*Try it*
Which of the lines below include the word "concatenatet"? Pull each one out.

----------

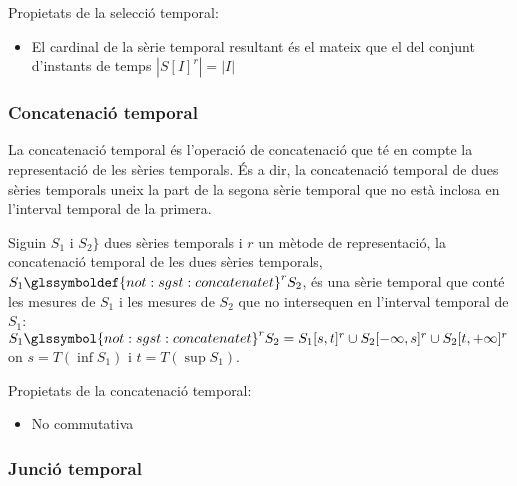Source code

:Propietats de la selecció temporal:
\begin{itemize}

\item El cardinal de la sèrie temporal resultant és el mateix que el
  del conjunt d'instants de temps $|S[I]^r| = |I|$

\end{itemize}




\subsubsection{Concatenació temporal}

La concatenació temporal és l'operació de concatenació que té en
compte la representació de les sèries temporals.  És a dir, la
concatenació temporal de dues sèries temporals uneix la part de la
segona sèrie temporal que no està inclosa en l'interval temporal de la
primera.


\begin{definition}
  Siguin $S_1$ i $S_2\}$ dues sèries temporals i $r$ un mètode de representació,
  la concatenació temporal de les dues sèries temporals, $S_1
  \glssymboldef{not:sgst:concatenatet}^r S_2$, és una sèrie temporal
  que conté les mesures de $S_1$ i les mesures de $S_2$ que no
  intersequen en l'interval temporal de $S_1$: $S_1
  \glssymbol{not:sgst:concatenatet}^r S_2 = S_1[s,t]^r \cup
  S_2[-\infty,s]^r \cup S_2[t,+\infty]^r$ on $s=T(\inf S_1)$ i
  $t=T(\sup S_1)$.
\end{definition}

Propietats de la concatenació temporal:
\begin{itemize}
\item No commutativa
\end{itemize}




\subsubsection{Junció temporal}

----------

*Task response*
  \glssymboldef{not:sgst:concatenatet}^r S_2$, és una sèrie temporal
  \glssymbol{not:sgst:concatenatet}^r S_2 = S_1[s,t]^r \cup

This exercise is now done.